Active Listening: Personalized Question Generation in Open-Domain Social Conversation with User Model Based Prompting

Kevin Bowden, Yue Fan, Winson Chen, Wen Cui, Davan Harrison, Xin Wang, Marilyn Walker


Abstract
Large language models (LLMs) capable of casual conversation have recently become widely available. We hypothesize that users of conversational systems want a more personalized experience, and existing work shows that users are highly receptive to personalized questions (PQs). Question Generation tasks, however, focus on factual questions from textual excerpts. To create a PQ generator, we first identify over 400 real user interests by anonymously aggregating ~39K user models. We then populate prompt templates with these 400 interests and use an LLM to generate PQs customized to user interests. The result is PerQs, a novel corpus of ~19K question/answer pairs. We evaluate PerQs at scale in the unique context of the Alexa Prize.
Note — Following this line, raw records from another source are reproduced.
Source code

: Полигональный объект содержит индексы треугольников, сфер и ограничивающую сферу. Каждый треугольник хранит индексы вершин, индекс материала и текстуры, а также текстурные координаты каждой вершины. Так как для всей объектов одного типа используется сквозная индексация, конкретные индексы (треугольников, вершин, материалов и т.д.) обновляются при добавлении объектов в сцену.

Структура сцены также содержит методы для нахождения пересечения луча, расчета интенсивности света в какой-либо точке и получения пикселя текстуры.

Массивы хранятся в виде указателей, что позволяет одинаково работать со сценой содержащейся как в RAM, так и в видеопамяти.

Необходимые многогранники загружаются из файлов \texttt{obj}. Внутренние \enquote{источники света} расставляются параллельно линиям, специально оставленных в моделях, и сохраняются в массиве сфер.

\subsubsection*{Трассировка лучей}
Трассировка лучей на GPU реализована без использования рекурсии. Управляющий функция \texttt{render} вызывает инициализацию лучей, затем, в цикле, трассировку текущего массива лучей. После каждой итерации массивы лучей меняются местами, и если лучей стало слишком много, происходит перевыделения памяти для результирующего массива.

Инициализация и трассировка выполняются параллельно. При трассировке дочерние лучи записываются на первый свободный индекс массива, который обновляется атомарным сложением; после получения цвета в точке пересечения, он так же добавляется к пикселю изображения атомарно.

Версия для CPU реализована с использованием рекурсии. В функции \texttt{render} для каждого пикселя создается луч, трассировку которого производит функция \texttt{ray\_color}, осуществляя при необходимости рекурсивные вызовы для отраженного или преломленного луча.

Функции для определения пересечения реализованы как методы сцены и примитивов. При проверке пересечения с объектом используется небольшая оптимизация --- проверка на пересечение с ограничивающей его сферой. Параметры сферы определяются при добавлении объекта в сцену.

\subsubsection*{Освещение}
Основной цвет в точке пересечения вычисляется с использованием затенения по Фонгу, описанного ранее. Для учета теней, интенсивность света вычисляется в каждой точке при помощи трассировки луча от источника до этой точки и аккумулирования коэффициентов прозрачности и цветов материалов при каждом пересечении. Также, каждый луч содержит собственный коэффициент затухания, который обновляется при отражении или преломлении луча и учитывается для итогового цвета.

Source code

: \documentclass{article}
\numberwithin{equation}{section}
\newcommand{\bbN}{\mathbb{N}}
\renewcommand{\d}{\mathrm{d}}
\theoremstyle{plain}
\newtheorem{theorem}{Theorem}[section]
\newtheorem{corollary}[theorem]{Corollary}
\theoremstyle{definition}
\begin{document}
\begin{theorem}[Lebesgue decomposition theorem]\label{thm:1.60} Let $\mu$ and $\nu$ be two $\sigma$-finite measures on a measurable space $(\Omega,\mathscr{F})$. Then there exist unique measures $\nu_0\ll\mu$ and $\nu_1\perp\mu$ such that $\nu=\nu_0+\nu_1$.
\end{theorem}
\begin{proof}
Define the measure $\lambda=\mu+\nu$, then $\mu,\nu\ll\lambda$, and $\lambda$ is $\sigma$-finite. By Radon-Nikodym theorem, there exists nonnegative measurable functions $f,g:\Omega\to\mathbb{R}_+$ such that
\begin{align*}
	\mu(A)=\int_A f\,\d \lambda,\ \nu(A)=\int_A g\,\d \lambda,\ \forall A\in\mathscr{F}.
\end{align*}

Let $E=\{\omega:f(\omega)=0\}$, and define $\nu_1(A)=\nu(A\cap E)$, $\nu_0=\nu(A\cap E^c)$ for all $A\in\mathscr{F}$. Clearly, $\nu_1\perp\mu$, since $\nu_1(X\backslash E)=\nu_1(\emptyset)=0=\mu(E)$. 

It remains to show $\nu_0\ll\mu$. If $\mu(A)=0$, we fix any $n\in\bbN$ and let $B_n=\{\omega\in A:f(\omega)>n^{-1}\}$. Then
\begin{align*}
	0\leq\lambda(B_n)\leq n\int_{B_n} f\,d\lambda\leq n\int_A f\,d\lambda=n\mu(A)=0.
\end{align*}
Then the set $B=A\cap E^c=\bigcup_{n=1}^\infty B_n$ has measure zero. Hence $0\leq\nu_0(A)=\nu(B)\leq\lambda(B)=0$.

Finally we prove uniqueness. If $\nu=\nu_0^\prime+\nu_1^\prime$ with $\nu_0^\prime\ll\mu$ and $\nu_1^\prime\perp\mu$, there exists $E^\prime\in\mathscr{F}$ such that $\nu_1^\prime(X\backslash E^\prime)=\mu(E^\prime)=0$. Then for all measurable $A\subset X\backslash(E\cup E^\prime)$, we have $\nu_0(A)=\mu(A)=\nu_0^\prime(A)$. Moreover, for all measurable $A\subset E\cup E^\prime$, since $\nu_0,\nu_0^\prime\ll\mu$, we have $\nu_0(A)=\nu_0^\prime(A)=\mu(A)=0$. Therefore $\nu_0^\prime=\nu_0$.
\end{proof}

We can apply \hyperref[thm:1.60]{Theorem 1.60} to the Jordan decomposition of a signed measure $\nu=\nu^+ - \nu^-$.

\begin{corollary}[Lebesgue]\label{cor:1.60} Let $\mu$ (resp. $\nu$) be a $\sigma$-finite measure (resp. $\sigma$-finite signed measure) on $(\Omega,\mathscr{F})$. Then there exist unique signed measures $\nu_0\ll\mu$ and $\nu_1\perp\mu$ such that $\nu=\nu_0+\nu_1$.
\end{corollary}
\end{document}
Our results show significant positive effects on perceived conversation quality. We then fine-tune, deploy, and evaluate PerQy, a neural model that generates PQs in real-time. When evaluated against several competitive LLM baselines, PerQy produced the most natural and engaging responses.
Anthology ID:
2024.findings-emnlp.826
Volume:
Findings of the Association for Computational Linguistics: EMNLP 2024
Month:
November
Year:
2024
Address:
Miami, Florida, USA
Editors:
Yaser Al-Onaizan, Mohit Bansal, Yun-Nung Chen
Venue:
Findings
SIG:
Publisher:
Association for Computational Linguistics
Note:
Pages:
14120–14157
Language:
URL:
https://aclanthology.org/2024.findings-emnlp.826
DOI:
Bibkey:
Cite (ACL):
Kevin Bowden, Yue Fan, Winson Chen, Wen Cui, Davan Harrison, Xin Wang, and Marilyn Walker. 2024. Active Listening: Personalized Question Generation in Open-Domain Social Conversation with User Model Based Prompting. In Findings of the Association for Computational Linguistics: EMNLP 2024, pages 14120–14157, Miami, Florida, USA. Association for Computational Linguistics.
Cite (Informal):
Active Listening: Personalized Question Generation in Open-Domain Social Conversation with User Model Based Prompting (Bowden et al., Findings 2024)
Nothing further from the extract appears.